O problema é que a empresa continua deficitária mesmo com a implementação das medidas previstas no pacote. A princípio o projeto aprovado não estipulava um limite de funcionários a serem cedidos, e uma pressão da Câmara resultou numa emenda que limitou o instrumento para 5% do quadro de pessoal da empresa.

Para o vereador Coronel Meira (União Brasil), a discussão em torno do cenário financeiro da Emdurb deveria se voltar ao modelo de negócios da empresa pública, e não às medidas de combate à crise em torno das quais o pacote se fixou. "Este projeto de lei não vai resolver o problema que a Emdurb enfrenta hoje, mas apenas amenizá-lo durante um determinado período", afirmou.

Estela Almagro seguiu na mesma linha. A petista voltou a criticar a postura do governo sobre a situação deficitária da empresa e disse que a prefeitura só discute os prejuízos que a empresa pública enfrenta em períodos próximos à data-base de reajuste salarial. Neste ano, por exemplo, a Emdurb condicionou a reposição nos vencimentos à aprovação dos projetos.

José Roberto Segalla foi além: para ele, o projeto não esclarece os propósitos da cessão de servidores e nem para quais setores eles serão encaminhados. "Não é a prefeitura que está pedindo os funcionários. É a Emdurb avisando que vai mandar para a administração", criticou. "É totalmente incoerente", prosseguiu.

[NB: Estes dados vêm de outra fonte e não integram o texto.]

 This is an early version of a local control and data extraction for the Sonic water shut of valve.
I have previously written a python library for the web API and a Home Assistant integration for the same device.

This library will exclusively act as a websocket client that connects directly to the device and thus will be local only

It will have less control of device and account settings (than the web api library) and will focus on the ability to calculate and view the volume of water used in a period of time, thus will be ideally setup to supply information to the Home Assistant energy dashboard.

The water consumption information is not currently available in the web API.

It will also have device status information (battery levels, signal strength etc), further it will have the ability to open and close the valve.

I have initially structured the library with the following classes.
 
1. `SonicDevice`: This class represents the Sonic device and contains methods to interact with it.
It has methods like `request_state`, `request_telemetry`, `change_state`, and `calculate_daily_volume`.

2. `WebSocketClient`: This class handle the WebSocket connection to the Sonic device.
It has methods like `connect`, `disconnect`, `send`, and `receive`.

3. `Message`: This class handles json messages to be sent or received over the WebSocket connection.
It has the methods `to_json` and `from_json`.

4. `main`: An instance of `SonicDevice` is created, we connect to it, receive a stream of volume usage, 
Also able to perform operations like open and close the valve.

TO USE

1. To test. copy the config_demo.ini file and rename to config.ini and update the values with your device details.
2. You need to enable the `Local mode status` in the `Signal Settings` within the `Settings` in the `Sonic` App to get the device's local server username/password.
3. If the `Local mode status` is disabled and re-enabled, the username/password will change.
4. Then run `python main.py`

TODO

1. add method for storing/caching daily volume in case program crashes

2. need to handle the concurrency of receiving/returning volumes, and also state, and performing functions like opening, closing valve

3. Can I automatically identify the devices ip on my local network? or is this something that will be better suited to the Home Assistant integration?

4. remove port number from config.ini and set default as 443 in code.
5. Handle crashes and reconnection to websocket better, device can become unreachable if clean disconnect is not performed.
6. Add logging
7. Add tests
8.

A discussão sobre um modelo de viabilidade para a empresa pública municipal já havia sido levantada pelos vereadores na votação dos outros quatro projetos do "pacotão da Emdurb".

As duas primeiras propostas do arcabouço foram aprovadas pelo Legislativo em maio e mudaram o regime contratual de dois grandes contratos da empresa: a gestão do aeródromo e o gerenciamento e fiscalização de infrações de trânsito.

Antes, a relação entre a prefeitura e a Emdurb sobre estes dois contratos era nos moldes de prestação de serviço - isto é, a empresa recebe um valor fixo para cumprir os termos contratuais. Agora, a Emdurb presta contas sobre o serviço prestado e é paga proporcionalmente ao que realizou.

O terceiro projeto aprovado pela Câmara permitiu ao Palácio das Cerejeiras fazer um aporte de R$ 20 milhões nos cofres da empresa pública.

O recurso é gradativamente utilizado e servirá para pagar fornecedores e indenizações previstas no Plano de Demissão Voluntária, uma das apostas da Emdurb para reduzir a folha de pagamento. Já a quarta e penúltima proposta apreciada pelos parlamentares extinguiu 32 cargos da empresa municipal, entre comissionados e funções de confiança.